Canada’s economy contracted unexpectedly in the second quarter of this year. During this time, the growth of this North American industrialized country has been 0.2 percent.
On Friday, Reuters reported that Canada’s growth was almost zero in July.
It is also said that in such a situation, the central bank of Canada may have to come forward to cut a possible economic recession.
The Bank of Canada forecast said that the country’s growth in the second quarter of the year could be 1.5 percent. On the other hand, analysts thought it could be 1.2 percent.
Compared to last May, GDP decreased by 0.2 percent in June.
Stephen Brown, deputy head of the North American Economist for Capital Economics, told the news agency, ‘Canada is already in a moderate economic recession.
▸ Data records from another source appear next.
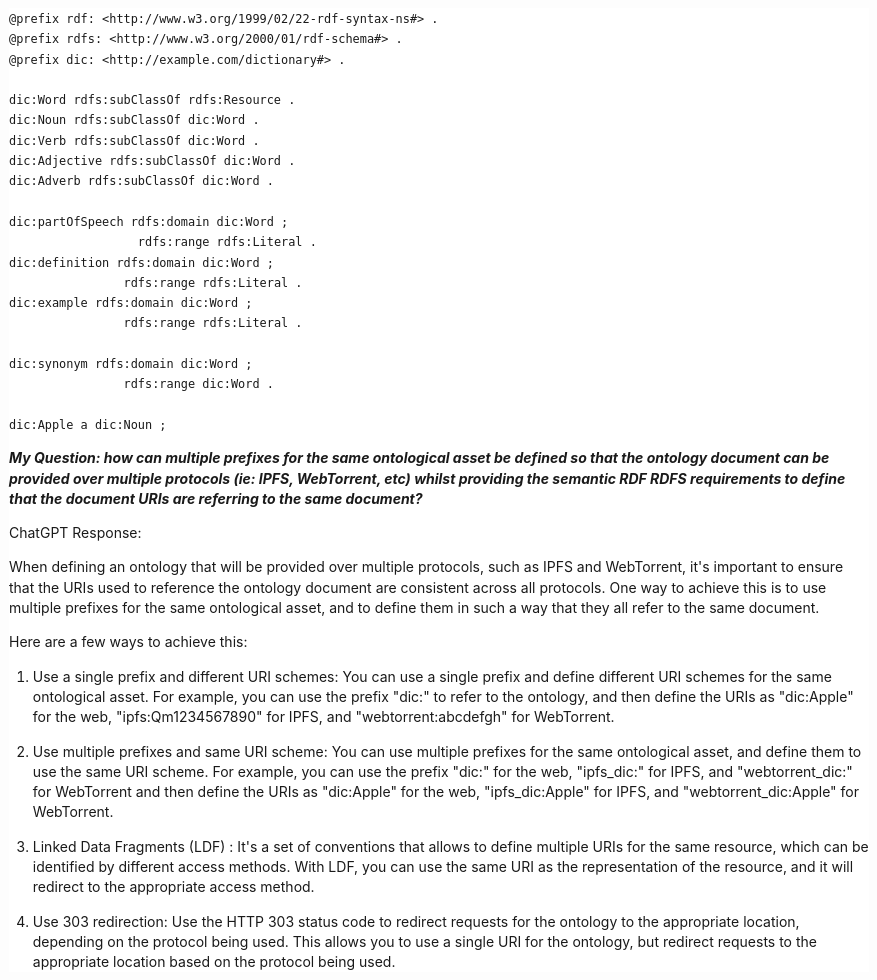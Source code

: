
 ```turtle
@prefix rdf: <http://www.w3.org/1999/02/22-rdf-syntax-ns#> .
@prefix rdfs: <http://www.w3.org/2000/01/rdf-schema#> .
@prefix dic: <http://example.com/dictionary#> .

dic:Word rdfs:subClassOf rdfs:Resource .
dic:Noun rdfs:subClassOf dic:Word .
dic:Verb rdfs:subClassOf dic:Word .
dic:Adjective rdfs:subClassOf dic:Word .
dic:Adverb rdfs:subClassOf dic:Word .

dic:partOfSpeech rdfs:domain dic:Word ;
                  rdfs:range rdfs:Literal .
dic:definition rdfs:domain dic:Word ;
                rdfs:range rdfs:Literal .
dic:example rdfs:domain dic:Word ;
                rdfs:range rdfs:Literal .

dic:synonym rdfs:domain dic:Word ;
                rdfs:range dic:Word .

dic:Apple a dic:Noun ;

```

***My Question:
how can multiple prefixes for the same ontological asset be defined so that the ontology document can be provided over multiple protocols (ie: IPFS, WebTorrent, etc) whilst providing the semantic RDF RDFS requirements to define that the document URIs are referring to the same document?***

ChatGPT Response:

When defining an ontology that will be provided over multiple protocols, such as IPFS and WebTorrent, it's important to ensure that the URIs used to reference the ontology document are consistent across all protocols. One way to achieve this is to use multiple prefixes for the same ontological asset, and to define them in such a way that they all refer to the same document.

Here are a few ways to achieve this:

1.  Use a single prefix and different URI schemes: You can use a single prefix and define different URI schemes for the same ontological asset. For example, you can use the prefix "dic:" to refer to the ontology, and then define the URIs as "dic:Apple" for the web, "ipfs:Qm1234567890" for IPFS, and "webtorrent:abcdefgh" for WebTorrent.
    
2.  Use multiple prefixes and same URI scheme: You can use multiple prefixes for the same ontological asset, and define them to use the same URI scheme. For example, you can use the prefix "dic:" for the web, "ipfs_dic:" for IPFS, and "webtorrent_dic:" for WebTorrent and then define the URIs as "dic:Apple" for the web, "ipfs_dic:Apple" for IPFS, and "webtorrent_dic:Apple" for WebTorrent.
    
3.  Linked Data Fragments (LDF) : It's a set of conventions that allows to define multiple URIs for the same resource, which can be identified by different access methods. With LDF, you can use the same URI as the representation of the resource, and it will redirect to the appropriate access method.
    
4.  Use 303 redirection: Use the HTTP 303 status code to redirect requests for the ontology to the appropriate location, depending on the protocol being used. This allows you to use a single URI for the ontology, but redirect requests to the appropriate location based on the protocol being used.
    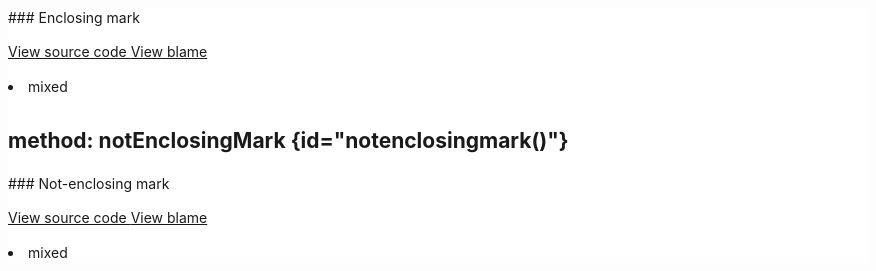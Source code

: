 <code-block lang="php">
    <![CDATA[public Pattern::enclosingMark():mixed]]>
</code-block>















<p><format style="italic">### Enclosing mark</format></p>

<deflist><def title="Source code:">
                <a href="https://github.com/The-FireHub-Project/Core/blob/develop-pre-alpha-m1/src/support/strings/expression/firehub.Pattern.php#L0">
                    View source code
                </a>
            </def>
            <def title="Blame:">
                <a href="https://github.com/The-FireHub-Project/Core/blame/develop-pre-alpha-m1/src/support/strings/expression/firehub.Pattern.php#L0">
                    View blame
                </a>
            </def></deflist>
<deflist>
    <def title="This method returns:">
        <list><li>mixed</li></list>
    </def>
</deflist>
## method: notEnclosingMark {id="notenclosingmark()"}

<code-block lang="php">
    <![CDATA[public Pattern::notEnclosingMark():mixed]]>
</code-block>















<p><format style="italic">### Not-enclosing mark</format></p>

<deflist><def title="Source code:">
                <a href="https://github.com/The-FireHub-Project/Core/blob/develop-pre-alpha-m1/src/support/strings/expression/firehub.Pattern.php#L0">
                    View source code
                </a>
            </def>
            <def title="Blame:">
                <a href="https://github.com/The-FireHub-Project/Core/blame/develop-pre-alpha-m1/src/support/strings/expression/firehub.Pattern.php#L0">
                    View blame
                </a>
            </def></deflist>
<deflist>
    <def title="This method returns:">
        <list><li>mixed</li></list>
    </def>
</deflist>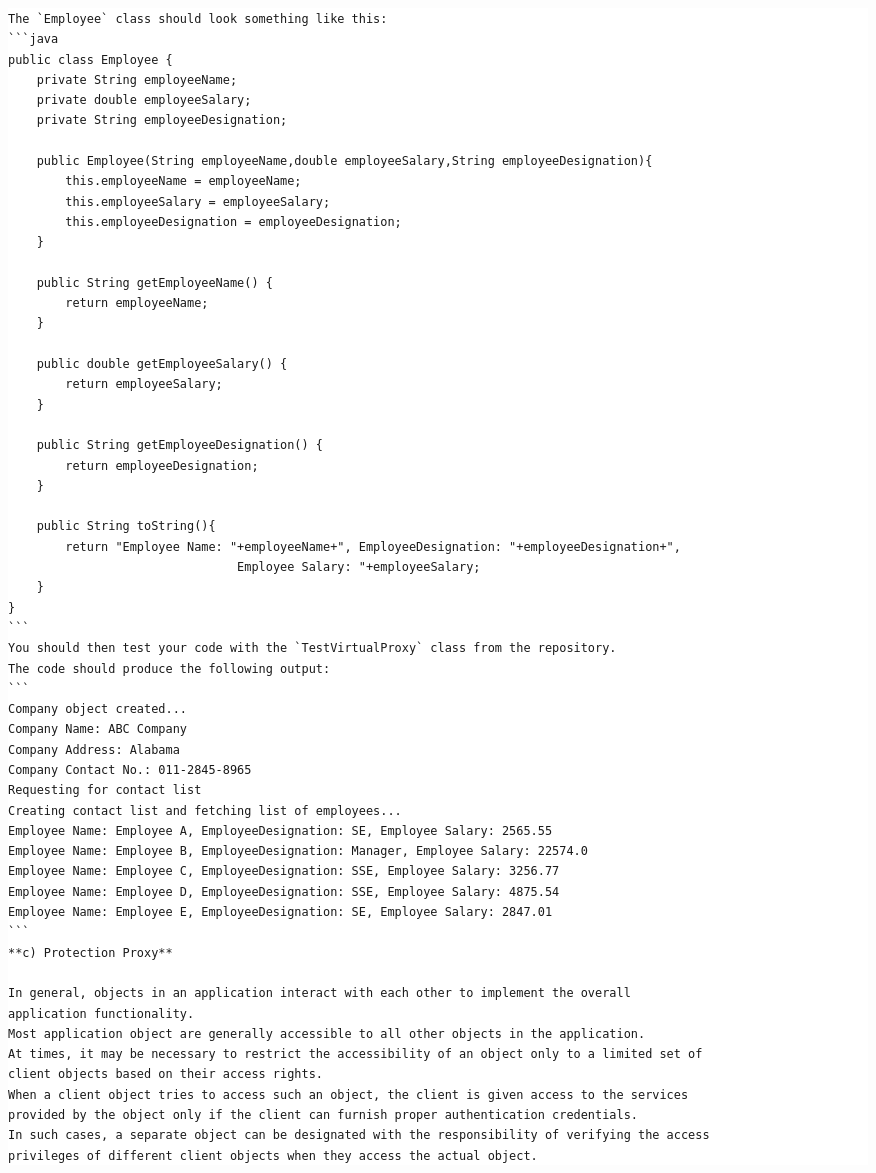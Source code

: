 	The `Employee` class should look something like this:
	```java
	public class Employee {
		private String employeeName;
		private double employeeSalary;
		private String employeeDesignation;

		public Employee(String employeeName,double employeeSalary,String employeeDesignation){
			this.employeeName = employeeName;
			this.employeeSalary = employeeSalary;
			this.employeeDesignation = employeeDesignation;
		}

		public String getEmployeeName() {
			return employeeName;
		}

		public double getEmployeeSalary() {
			return employeeSalary;
		}

		public String getEmployeeDesignation() {
			return employeeDesignation;
		}

		public String toString(){
			return "Employee Name: "+employeeName+", EmployeeDesignation: "+employeeDesignation+", 
									Employee Salary: "+employeeSalary;
		}
	}
	```
	You should then test your code with the `TestVirtualProxy` class from the repository.
	The code should produce the following output:
	```
	Company object created...
	Company Name: ABC Company
	Company Address: Alabama
	Company Contact No.: 011-2845-8965
	Requesting for contact list
	Creating contact list and fetching list of employees...
	Employee Name: Employee A, EmployeeDesignation: SE, Employee Salary: 2565.55
	Employee Name: Employee B, EmployeeDesignation: Manager, Employee Salary: 22574.0
	Employee Name: Employee C, EmployeeDesignation: SSE, Employee Salary: 3256.77
	Employee Name: Employee D, EmployeeDesignation: SSE, Employee Salary: 4875.54
	Employee Name: Employee E, EmployeeDesignation: SE, Employee Salary: 2847.01	
	```
	**c) Protection Proxy**
	
	In general, objects in an application interact with each other to implement the overall 
	application functionality. 
	Most application object are generally accessible to all other objects in the application. 
	At times, it may be necessary to restrict the accessibility of an object only to a limited set of 
	client objects based on their access rights. 
	When a client object tries to access such an object, the client is given access to the services 
	provided by the object only if the client can furnish proper authentication credentials. 
	In such cases, a separate object can be designated with the responsibility of verifying the access
	privileges of different client objects when they access the actual object. 
	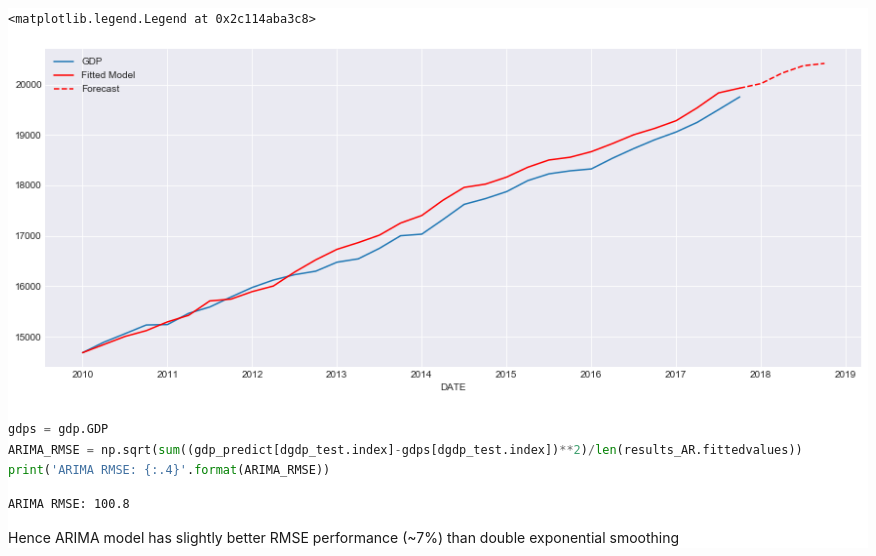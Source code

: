 


    <matplotlib.legend.Legend at 0x2c114aba3c8>




![png](output_32_1.png)



```python
gdps = gdp.GDP
ARIMA_RMSE = np.sqrt(sum((gdp_predict[dgdp_test.index]-gdps[dgdp_test.index])**2)/len(results_AR.fittedvalues))
print('ARIMA RMSE: {:.4}'.format(ARIMA_RMSE))
```

    ARIMA RMSE: 100.8
    

Hence ARIMA model has slightly better RMSE performance (~7%) than double exponential smoothing
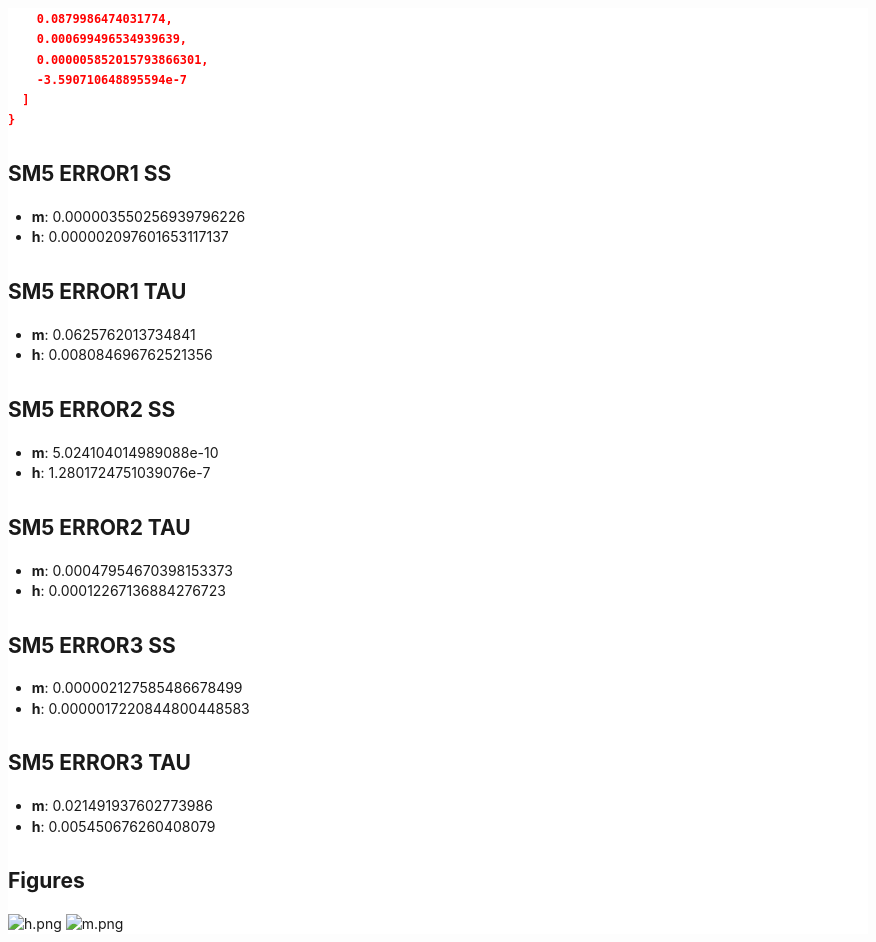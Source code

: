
 ```json
    0.0879986474031774,
    0.000699496534939639,
    0.000005852015793866301,
    -3.590710648895594e-7
  ]
}
```

## SM5 ERROR1 SS

- **m**: 0.000003550256939796226
- **h**: 0.000002097601653117137

## SM5 ERROR1 TAU

- **m**: 0.0625762013734841
- **h**: 0.008084696762521356

## SM5 ERROR2 SS

- **m**: 5.024104014989088e-10
- **h**: 1.2801724751039076e-7

## SM5 ERROR2 TAU

- **m**: 0.00047954670398153373
- **h**: 0.00012267136884276723

## SM5 ERROR3 SS

- **m**: 0.000002127585486678499
- **h**: 0.0000017220844800448583

## SM5 ERROR3 TAU

- **m**: 0.021491937602773986
- **h**: 0.005450676260408079

## Figures

![h.png](images/h.png)
![m.png](images/m.png)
There is some doubt as to whether the Bank of Canada will keep interest rates unchanged next week.’
Statistics Canada, the country’s statistical agency, said the slowdown in the economy was due to lower investment in the housing sector as well as lower exports and daily consumer spending.
The agency also said that investment in the housing sector has declined due to less construction of new infrastructure and less renovation of old infrastructure.
Last June, fires broke out in several regions of Canada, which adversely affected the country’s mining, quarrying and rail communications.
Due to these reasons, the price of the Canadian currency has decreased by 0.5 percent against the US dollar. The Canadian dollar also fell against the currencies of 10 other industrialized countries.
“The overall picture looks like Canada will need to pick up momentum to deliver positive growth in the third quarter,” Doug Porter, chief economist at BMO Capital Markets, told Reuters.